Anatole-testament-soubresaut

ANATOLE, 2e album : testament musical glam-pop


Anatole, artiste québécois aux deux facettes, revient avec un 2e album, plus de deux ans et demi après L.A/Tu es des nôtres, hommage pailleté à Los Angeles. Place au Testament.


Anatole-testament-soubresautReconnaissable entre mille, la voix d’Alexandre Martel du groupe Mauves part à la conquête de l’éternel. Le Testament, un grand sujet à la fois introspectif et universel, signe-t-il l’entrée de l’artiste dans une nouvelle phase ?

La mort, les aveux, la résurrection sont abordés comme tels, par étapes au long de l’album. Ici, âmes, forces occultes et charognards dansent tous ensemble en attendant les dernières heures de mortels.

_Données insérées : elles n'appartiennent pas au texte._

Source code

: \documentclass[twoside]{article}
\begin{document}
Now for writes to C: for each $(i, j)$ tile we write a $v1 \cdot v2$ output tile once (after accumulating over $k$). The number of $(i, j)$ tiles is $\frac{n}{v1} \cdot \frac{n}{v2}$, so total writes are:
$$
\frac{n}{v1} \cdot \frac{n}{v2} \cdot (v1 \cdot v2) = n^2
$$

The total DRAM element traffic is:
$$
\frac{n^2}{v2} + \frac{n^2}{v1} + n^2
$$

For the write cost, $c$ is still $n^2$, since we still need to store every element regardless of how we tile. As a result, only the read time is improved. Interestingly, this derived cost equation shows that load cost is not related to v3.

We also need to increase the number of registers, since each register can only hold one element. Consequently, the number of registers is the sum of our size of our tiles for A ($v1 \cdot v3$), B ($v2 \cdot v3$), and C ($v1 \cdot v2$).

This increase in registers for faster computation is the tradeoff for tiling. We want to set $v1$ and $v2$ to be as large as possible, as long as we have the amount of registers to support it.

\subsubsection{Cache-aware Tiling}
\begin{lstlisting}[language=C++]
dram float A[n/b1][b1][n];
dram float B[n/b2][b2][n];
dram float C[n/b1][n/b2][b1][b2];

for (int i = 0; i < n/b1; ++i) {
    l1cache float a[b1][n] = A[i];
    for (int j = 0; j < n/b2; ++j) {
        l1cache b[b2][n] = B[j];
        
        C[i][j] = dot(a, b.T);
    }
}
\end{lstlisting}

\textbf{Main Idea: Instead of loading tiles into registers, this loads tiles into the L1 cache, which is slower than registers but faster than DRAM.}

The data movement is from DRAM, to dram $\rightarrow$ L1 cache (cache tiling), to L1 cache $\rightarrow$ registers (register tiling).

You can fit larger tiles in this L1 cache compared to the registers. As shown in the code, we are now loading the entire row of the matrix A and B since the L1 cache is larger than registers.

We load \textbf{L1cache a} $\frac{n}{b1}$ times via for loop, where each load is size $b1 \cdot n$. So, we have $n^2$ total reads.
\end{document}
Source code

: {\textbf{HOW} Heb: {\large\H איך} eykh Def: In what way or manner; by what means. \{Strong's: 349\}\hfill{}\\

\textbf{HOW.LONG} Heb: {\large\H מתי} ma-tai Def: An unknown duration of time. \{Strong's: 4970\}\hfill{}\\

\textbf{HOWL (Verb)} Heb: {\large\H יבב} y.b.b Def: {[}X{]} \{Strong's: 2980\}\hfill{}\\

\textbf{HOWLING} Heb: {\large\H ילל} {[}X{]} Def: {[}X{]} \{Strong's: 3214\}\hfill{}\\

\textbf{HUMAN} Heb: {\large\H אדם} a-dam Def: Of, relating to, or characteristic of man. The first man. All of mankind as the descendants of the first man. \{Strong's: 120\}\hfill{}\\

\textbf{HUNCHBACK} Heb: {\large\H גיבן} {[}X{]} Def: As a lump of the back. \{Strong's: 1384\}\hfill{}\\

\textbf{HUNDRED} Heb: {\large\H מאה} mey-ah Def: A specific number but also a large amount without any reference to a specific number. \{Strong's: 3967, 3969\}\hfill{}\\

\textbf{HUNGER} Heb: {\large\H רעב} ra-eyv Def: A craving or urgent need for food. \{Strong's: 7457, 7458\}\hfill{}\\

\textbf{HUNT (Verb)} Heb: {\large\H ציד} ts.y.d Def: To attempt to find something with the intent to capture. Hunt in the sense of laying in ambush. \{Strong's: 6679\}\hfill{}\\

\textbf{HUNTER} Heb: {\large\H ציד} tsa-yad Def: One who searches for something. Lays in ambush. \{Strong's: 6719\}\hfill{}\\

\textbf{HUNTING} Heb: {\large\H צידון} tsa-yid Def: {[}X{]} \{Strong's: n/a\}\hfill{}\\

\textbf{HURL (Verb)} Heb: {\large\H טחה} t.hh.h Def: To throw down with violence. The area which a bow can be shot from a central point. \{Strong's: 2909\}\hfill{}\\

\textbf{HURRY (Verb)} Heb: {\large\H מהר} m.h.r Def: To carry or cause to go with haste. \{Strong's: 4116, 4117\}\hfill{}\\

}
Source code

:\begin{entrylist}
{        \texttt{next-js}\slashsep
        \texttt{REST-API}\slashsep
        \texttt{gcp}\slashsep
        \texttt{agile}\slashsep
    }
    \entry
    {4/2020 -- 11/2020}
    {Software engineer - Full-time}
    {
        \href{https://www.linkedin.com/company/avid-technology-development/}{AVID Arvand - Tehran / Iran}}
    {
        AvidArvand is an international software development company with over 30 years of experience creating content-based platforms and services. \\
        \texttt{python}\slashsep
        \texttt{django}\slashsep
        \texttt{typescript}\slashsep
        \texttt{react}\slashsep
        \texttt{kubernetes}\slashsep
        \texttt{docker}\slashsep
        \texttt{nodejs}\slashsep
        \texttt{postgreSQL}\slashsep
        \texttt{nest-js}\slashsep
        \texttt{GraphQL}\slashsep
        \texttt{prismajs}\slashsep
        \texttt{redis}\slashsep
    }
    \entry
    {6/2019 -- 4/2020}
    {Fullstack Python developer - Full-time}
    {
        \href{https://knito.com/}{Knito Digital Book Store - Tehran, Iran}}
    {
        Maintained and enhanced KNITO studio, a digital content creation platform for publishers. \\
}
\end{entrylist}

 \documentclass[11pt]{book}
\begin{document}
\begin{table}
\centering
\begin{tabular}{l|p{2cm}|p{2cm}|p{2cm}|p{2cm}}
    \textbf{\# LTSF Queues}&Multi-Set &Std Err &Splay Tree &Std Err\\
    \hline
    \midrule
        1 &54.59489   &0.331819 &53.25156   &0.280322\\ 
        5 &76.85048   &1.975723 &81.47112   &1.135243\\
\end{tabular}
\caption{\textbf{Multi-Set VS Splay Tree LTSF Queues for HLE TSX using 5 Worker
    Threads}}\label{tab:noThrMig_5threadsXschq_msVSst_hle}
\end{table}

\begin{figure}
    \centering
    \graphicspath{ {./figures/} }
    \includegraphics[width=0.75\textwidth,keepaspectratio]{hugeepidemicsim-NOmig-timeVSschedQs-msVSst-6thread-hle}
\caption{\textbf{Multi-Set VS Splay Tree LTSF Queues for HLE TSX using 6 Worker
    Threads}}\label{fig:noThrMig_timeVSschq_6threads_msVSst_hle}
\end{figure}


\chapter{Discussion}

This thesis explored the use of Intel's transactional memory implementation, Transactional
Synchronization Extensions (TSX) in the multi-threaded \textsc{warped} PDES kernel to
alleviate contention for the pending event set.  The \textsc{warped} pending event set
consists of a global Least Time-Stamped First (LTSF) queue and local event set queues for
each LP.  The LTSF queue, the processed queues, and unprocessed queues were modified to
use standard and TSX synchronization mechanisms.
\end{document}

À l’instar du premier album L.A/Tu es des nôtres, Testament est construit sur des hauts et des bas. Tantôt extrêmement mélancolique dans « La Nausée », tantôt plus enivré dans « Aveux ». Le ton y est toujours un peu grave et désappointé.

Le charme pop et glam du personnage n’est pas pour autant enterré, s’imprégnant des frivolités de la vie. L’artiste revient d’ailleurs volontiers sur les rythmes disco qui ont fait le charme des années 70-80 et qu’il est tellement bon de retrouver. On relèvera les paroles aussi perchées que les étoiles : « J’ai dormi 60 jours dans du lait vegan » (« Exode ») exaltées, légèrement nasillées, juste succulentes.

Hormis l’excellent titre phare « Testament » rondement mené, ponctué de chœurs joliment amenés et plus encore dans « Pluton », véritable coup de cœur de l’album pour le couple disco/percussions qui offre une résonance vraiment exotique au titre. Titre sur lequel l’artiste place aussi merveilleusement sa voix.

On apprécie également le titre moins évident dans l’album – bien qu’au titre évocateur « Charognards » – qui dévoile un côté plus western et éclaire une autre facette de l’artiste.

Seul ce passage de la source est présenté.